08 April 2010

Cruisin' USA - N64


Like most kids who grow up in Riverside, Rhode Island, my family wasn’t what you would call “wealthy” during my childhood years. We weren’t poor, I never went hungry or had to wear dirty clothes and I always had fantastic Christmas holidays and birthdays, but money was tight and my parents did well to teach us the value of a dollar.
In 1989, we moved out of a three-decker on Bullocks Point Avenue (next to an empty lot formerly home to Barry’s Pizza) to a spot on the Barrington/Riverside line near Haines Park where we’ve been ever since. Our new home was a small place that like most Riverside homes still had the feeling of a summertime beach house. I was five-years-old at the time and for the first few years, me and my sister shared a room. We were young, we had bunk beds and though we didn’t have a lot of room, the whole family had plenty of fun in our little house near the bike path.
About the time I hit fourth grade, the old bedroom went to my sister and my “bedroom” became a room on the front of the house that had been converted from a porch years earlier. There was a doorway about three-feet wide between my room and the living room and I didn’t have space for anything more than the bottom half of the old bunk bed set and a cabinet-style TV from the 1970s.
I may not have needed it at the time, but privacy was a luxury I would have to go without. At least until I was 14.
I don’t remember where the idea first came from, but sometime before the summer of ‘98 I approached my parents about building a room in the basement. Unlike most of my childhood requests that came with answers like “Maybe” and “We’ll See,” my parents signed off on the deal almost immediately and within a month a contractor we knew through Little League was hard at work putting together my room in the basement.

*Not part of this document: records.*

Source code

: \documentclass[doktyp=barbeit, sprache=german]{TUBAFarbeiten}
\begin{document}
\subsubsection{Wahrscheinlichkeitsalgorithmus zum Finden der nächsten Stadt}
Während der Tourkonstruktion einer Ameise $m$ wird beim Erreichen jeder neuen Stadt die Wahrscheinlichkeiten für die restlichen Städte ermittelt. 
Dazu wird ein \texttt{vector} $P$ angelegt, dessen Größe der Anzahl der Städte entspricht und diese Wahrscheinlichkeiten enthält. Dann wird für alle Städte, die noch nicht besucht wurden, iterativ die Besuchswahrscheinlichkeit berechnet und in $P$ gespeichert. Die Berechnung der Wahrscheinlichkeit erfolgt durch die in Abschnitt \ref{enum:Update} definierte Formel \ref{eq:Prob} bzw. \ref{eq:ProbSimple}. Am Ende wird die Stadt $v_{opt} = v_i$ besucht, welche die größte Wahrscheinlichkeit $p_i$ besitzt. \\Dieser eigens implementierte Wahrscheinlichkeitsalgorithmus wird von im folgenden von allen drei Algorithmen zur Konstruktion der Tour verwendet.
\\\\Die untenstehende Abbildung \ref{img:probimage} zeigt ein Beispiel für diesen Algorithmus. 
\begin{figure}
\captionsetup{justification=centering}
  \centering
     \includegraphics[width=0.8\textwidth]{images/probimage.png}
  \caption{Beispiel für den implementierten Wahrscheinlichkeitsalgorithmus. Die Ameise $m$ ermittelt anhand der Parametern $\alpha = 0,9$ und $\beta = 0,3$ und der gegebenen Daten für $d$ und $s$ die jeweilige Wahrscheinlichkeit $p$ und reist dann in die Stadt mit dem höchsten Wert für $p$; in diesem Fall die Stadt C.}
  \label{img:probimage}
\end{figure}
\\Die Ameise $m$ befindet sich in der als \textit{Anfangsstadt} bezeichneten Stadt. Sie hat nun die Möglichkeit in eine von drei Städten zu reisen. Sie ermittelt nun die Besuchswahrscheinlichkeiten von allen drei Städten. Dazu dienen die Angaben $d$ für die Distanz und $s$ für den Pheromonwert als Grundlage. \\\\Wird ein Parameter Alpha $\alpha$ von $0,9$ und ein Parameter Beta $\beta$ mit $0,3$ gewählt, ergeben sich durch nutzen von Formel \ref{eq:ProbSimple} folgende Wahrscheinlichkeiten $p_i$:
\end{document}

And let me tell you, it was awesome. Until my senior year of high school, the basement became my own kind of mini-apartment. By the time we threw a second floor onto the house my senior year of high school, my basement room was covered in posters reminiscent of my entire youth, I had worn out my stereo from blasting so much loud music and I had even found a spot for my dad’s old Penguin mini-fridge.
At first, however, all I had for the gigantic room was the old cabinet TV and the bottom half of the old bunk beds. Not that it mattered. I had more privacy than ever before (something that becomes an increasingly big deal through those adolescent years) and I also had my trusty N64 complete with a copy of Cruisin’ USA.
If you happened to miss the Cruisin’ USA boat, the title is a classic racing game more cartoonish than realistic. It features easy to play mechanics with a surprising amount of difficulty on some of the more challenging courses.
Being 14, having a room in the basement, it was also the perfect game to mute while opening up my speakers to Metallica and the Smashing Pumpkins. At an age when so many of us just want to be left alone, I had a miniature universe all to myself.
Today, I still live at home and I have a great room on the front side of our house. I have a decent view of the bike path and plenty of clear shots into my neighbors homes for that “Rear Window” kind of voyeur inside all of us. Since I moved on up, the basement has been turned into an office. The ceiling that used to seem so high is only a few inches above my head.
I’ve never really been into racing games since that first summer, probably because I played Cruisin’ USA until my eyes bled but no matter how many years have passed, it’s hard not to get that feeling of being 14 whenever I venture down there.